Opinion

Can you hear me now?

Friday, August 31, 2007

We are in a day and age when everything is digital and nothing seems to work.  Not that many years ago, when I used a pen and a piece of paper to write a letter, the only thing that could go wrong was that your pen might run out of ink.  Although that was a pain, you didn't have to call someone to have it fixed.  After all, a pen wasn't a huge investment.  If it stopped working, you threw it away and got another one.

When you write your letters by using a keyboard and a screen, if something stops working, and it eventually will, most people don't even know why, much less how to make it work again.  It's not as if you can simply throw it out and get a new one.  If it is possible to muddle along without the "g" key working, most of us do.  We simply use a different key, like "q" or we try to write the letter with no words containing the letter "g"… Somehow we manage.

The only time I panic is when nothing shows up on the screen at all.  It's like my refrigerator dying.   I don't know how to live without it anymore. 

My biggest pet peeve in the world of electronic gizmos is my cell phone.  Okay, it's not just my cell phone, it's everyone's cell phone.  It seems there is always a problem with them, especially if one person is on the move.  If that person hits a "dry patch" on the cell phone highway, the conversation is going to be a lot like watching a foreign movie without subtitles.  You have to fill in the blanks between the words you can understand.

My husband uses a cell phone for much of the day because his job requires him to be on the road.  Sometimes he simply calls me to hear my voice.  I think this is wonderful, because some husbands either can't call because of their work schedule or they simply don't care to hear the voice of the woman they married...for whatever reason makes sense to you.  What is not wonderful is the fact that he has to contact me with a digitally flawed piece of equipment.

I had to paint my son's room yesterday, so the night before, my husband and I had taken apart the bed and moved it out of the room.  When it came time to put the bed back together again, I couldn't find the screws.  I called him on the cell phone, but as it happens, I heard that irritating female voice telling me that he cannot be reached and that I should leave a message.  There are few things worse than calling your husband and having a female voice answer his phone.  I asked her to tell him to call me.

Eventually, I found the screws, but of course, my husband didn't know that.  When he called me back I explained, "I was trying to put the bed back together and I couldn't find the screws.

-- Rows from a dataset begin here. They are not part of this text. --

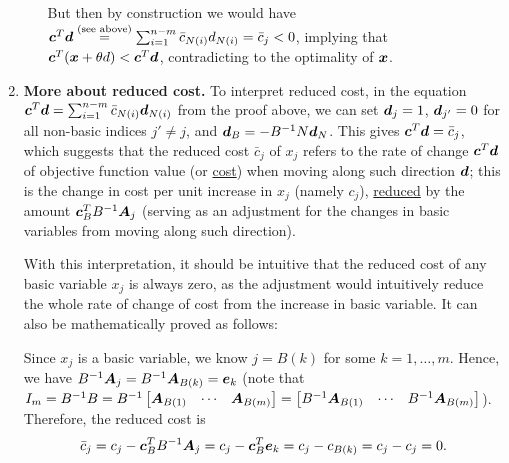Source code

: \begin{enumerate}
\begin{pf}
\begin{enumerate}
But then by construction we would have
\(\bm{c}^{T}\bm{d}\overset{\text{(see above)}}{=}
\sum_{i=1}^{n-m}\bar{c}_{N(i)}d_{N(i)}=\bar{c}_j<0\), implying that
\(\bm{c}^{T}(\bm{x}+\theta d)<\bm{c}^{T}\bm{d}\), contradicting to the
optimality of \(\bm{x}\).
\end{enumerate}
\end{pf}


\item \label{it:reduced-cost} \textbf{More about reduced cost.} To interpret
reduced cost, in the equation
\(\bm{c}^{T}\bm{d}=\sum_{i=1}^{n-m}\bar{c}_{N(i)}\bm{d}_{N(i)}\) from the
proof above, we can set \(\bm{d}_{j}=1\), \(\bm{d}_{j'}=0\) for all
non-basic indices \(j'\ne j\), and \(\bm{d}_{B}=-B^{-1}N\bm{d}_{N}\). This
gives \(\bm{c}^{T}\bm{d}=\bar{c}_j\), which suggests that the reduced cost
\(\bar{c}_j\) of \(x_j\) refers to the rate of change \(\bm{c}^{T}\bm{d}\)
of objective function value (or \underline{cost}) when moving along such
direction \(\bm{d}\); this is the change in cost per unit increase in \(x_j\)
(namely \(c_j\)), \underline{reduced} by the amount
\(\bm{c}_{B}^{T}B^{-1}\bm{A}_j\) (serving as an adjustment for the changes
in basic variables from moving along such direction).

With this interpretation, it should be intuitive that the reduced cost of any
basic variable \(x_j\) is always zero, as the adjustment would intuitively
reduce the whole rate of change of cost from the increase in basic variable. It
can also be mathematically proved as follows:

\begin{pf}
Since \(x_j\) is a basic variable, we know \(j=B(k)\) for some
\(k=1,\dotsc,m\). Hence, we have \(B^{-1}\bm{A}_j
=B^{-1}\bm{A}_{B(k)}
=\bm{e}_k\)
(note that \(I_m=B^{-1}B=B^{-1}\begin{bmatrix}\bm{A}_{B(1)}&\cdots&\bm{A}_{B(m)}\end{bmatrix}
=\begin{bmatrix}B^{-1}\bm{A}_{B(1)}&\cdots&B^{-1}\bm{A}_{B(m)}\end{bmatrix}
\)). Therefore, the reduced cost is
\[
\bar{c}_{j}=c_j-\bm{c}_{B}^{T}B^{-1}\bm{A}_{j}
=c_j-\bm{c}_{B}^{T}\bm{e}_k
=c_j-c_{B(k)}
=c_j-c_j=0.
\]
\end{pf}


\end{enumerate}
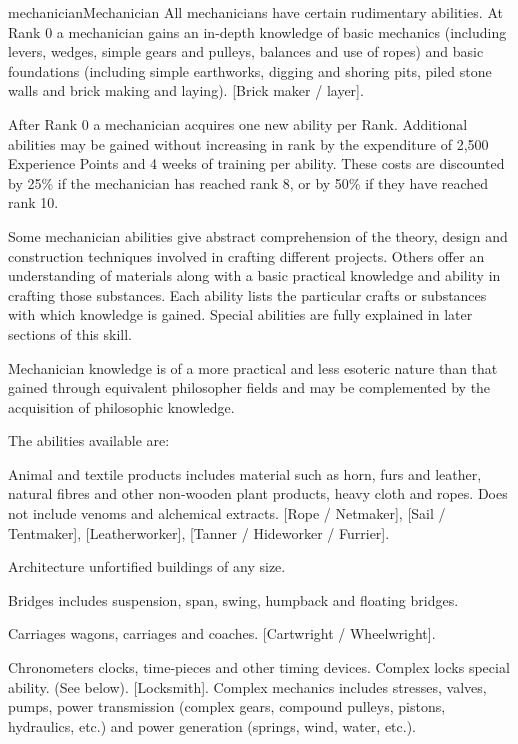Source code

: \begin{Skill}[2.2]{mechanician}{Mechanician}
All mechanicians have certain rudimentary abilities.  At Rank 0 a
mechanician gains an in-depth knowledge of basic mechanics (including
levers, wedges, simple gears and pulleys, balances and use of ropes)
and basic foundations (including simple earthworks, digging and
shoring pits, piled stone walls and brick making and laying).  [Brick
  maker / layer].

After Rank 0 a mechanician acquires one new ability per Rank.
Additional abilities may be gained without increasing in rank by the
expenditure of 2,500 Experience Points and 4 weeks of training per
ability.  These costs are discounted by 25\% if the mechanician has
reached rank 8, or by 50\% if they have reached rank 10.

Some mechanician abilities give abstract comprehension of the theory,
design and construction techniques involved in crafting different
projects.  Others offer an understanding of materials along with a
basic practical knowledge and ability in crafting those substances.
Each ability lists the particular crafts or substances with which
knowledge is gained. Special abilities are fully explained in later
sections of this skill.

Mechanician knowledge is of a more practical and less esoteric nature
than that gained through equivalent philosopher fields and may be
complemented by the acquisition of philosophic knowledge.

The abilities available are: 

\begin{Description}
  
\item[Animal] and textile products includes material such as horn,
  furs and leather, natural fibres and other non-wooden plant
  products, heavy cloth and ropes.  Does not include venoms and
  alchemical extracts.  [Rope / Netmaker], [Sail / Tentmaker],
  [Leatherworker], [Tanner / Hideworker / Furrier].

\item[Architecture] unfortified buildings of any size.

\item[Bridges]  includes  suspension,  span,  swing,  humpback and floating bridges. 

\item[Carriages] wagons, carriages and coaches.  [Cartwright /
  Wheelwright].

\item[Chronometers] clocks, time-pieces and other timing devices.
  Complex locks special ability.  (See below). [Locksmith]. Complex
  mechanics includes stresses, valves, pumps, power transmission
  (complex gears, compound pulleys, pistons, hydraulics, etc.)  and
  power generation (springs, wind, water, etc.).


\end{Description}
\end{Skill}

But I've found them now."

I heard a "Wha", and then a beep and the screen on my cell phone said that the call was lost.  Being "lost" usually means that the missing item can be found again at some point, but they don't even give you that option.  You simply have to hang up and try again later.  Well, I thought, at least he knows I don't need to talk to him now.

A few seconds later, he called again. He spent the entire 60 second phone call saying, "Can you hear me now?"  and I spent it saying, "Yes… no… wait a minute… you're breaking up."  I sang the theme song to Gilligan's Island very badly for testing purposes and imagined him whacking his phone against something to make it stop.  Then the call went into cyberspace again.

He called an irritating six times with similarly inane conversations before we finally got a good connection.

He asked, "Now what did you try to say before?"

I repeated my explanation for the first call and he said, "Oh."  It sounded like he was very disappointed.  I asked him what was wrong.

He said, "Well, what you said and what I heard were two totally different things."

Apparently, what he heard was "Bed….together…now."

No wonder he called me back so many times.